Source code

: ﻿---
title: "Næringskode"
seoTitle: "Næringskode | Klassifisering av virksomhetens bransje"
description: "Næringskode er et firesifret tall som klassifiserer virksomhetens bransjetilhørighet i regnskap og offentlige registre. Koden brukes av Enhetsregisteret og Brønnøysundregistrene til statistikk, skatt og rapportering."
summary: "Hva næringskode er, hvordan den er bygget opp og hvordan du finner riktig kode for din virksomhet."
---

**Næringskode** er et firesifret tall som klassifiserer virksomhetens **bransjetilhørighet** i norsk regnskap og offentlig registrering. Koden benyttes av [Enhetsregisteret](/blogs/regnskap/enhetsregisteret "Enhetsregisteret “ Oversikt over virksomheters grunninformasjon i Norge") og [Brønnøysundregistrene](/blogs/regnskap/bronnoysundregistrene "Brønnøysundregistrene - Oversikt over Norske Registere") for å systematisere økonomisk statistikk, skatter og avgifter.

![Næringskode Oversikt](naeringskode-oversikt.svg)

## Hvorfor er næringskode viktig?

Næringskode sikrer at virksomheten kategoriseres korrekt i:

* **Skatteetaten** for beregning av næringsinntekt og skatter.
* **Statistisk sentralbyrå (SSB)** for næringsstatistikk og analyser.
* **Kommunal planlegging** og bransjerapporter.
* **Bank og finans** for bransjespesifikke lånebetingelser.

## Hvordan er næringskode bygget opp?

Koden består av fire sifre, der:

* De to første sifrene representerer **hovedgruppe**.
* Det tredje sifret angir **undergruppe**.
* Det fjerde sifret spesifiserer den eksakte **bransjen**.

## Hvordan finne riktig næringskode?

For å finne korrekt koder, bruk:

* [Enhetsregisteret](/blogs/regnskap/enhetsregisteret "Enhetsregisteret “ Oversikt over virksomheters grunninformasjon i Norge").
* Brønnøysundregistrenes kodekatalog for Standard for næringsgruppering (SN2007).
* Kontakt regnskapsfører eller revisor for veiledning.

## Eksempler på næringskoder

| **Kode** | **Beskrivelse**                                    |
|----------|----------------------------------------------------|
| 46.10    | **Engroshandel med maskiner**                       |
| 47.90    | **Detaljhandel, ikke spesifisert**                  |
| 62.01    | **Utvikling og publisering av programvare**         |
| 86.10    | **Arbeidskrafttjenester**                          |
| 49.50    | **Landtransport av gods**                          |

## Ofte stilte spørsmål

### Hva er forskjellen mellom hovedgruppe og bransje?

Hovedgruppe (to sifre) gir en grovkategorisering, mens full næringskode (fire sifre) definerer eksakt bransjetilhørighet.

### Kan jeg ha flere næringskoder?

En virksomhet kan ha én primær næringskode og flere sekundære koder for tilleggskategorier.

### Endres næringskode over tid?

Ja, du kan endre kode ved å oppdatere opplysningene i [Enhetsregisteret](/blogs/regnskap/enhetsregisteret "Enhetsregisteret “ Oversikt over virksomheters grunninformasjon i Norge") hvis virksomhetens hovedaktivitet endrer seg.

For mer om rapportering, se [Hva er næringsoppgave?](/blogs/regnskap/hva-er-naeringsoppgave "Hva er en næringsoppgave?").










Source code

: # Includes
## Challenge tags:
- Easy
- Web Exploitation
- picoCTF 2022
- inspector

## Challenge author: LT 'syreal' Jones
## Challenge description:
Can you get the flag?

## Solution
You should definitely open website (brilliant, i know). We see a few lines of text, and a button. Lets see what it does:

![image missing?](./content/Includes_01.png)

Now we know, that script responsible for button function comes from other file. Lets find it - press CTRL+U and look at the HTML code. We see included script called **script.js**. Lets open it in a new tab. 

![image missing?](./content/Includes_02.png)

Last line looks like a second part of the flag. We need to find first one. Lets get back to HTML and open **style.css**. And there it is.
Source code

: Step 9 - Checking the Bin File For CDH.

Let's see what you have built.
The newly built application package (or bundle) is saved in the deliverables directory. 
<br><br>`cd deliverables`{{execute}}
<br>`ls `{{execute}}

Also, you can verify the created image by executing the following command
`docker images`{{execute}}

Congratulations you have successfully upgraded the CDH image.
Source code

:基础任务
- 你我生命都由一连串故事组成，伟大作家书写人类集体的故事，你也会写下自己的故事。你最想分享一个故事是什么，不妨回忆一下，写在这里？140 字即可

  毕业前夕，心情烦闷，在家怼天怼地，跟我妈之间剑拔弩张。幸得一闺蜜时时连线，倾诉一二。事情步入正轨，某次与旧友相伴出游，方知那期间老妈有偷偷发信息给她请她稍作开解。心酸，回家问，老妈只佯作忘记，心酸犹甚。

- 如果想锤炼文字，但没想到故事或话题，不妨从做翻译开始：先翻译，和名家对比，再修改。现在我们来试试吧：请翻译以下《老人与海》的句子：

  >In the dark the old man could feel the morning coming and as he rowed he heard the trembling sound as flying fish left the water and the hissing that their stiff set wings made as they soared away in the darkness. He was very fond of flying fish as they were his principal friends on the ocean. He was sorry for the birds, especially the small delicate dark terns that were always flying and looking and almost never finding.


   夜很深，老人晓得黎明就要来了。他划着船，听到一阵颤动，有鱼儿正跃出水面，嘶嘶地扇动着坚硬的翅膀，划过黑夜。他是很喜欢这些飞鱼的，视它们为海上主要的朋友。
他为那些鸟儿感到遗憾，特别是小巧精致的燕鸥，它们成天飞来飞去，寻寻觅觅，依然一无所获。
+ + + + +
Counting lines with the word "missing" in the listing, state the resulting number and nothing else.

2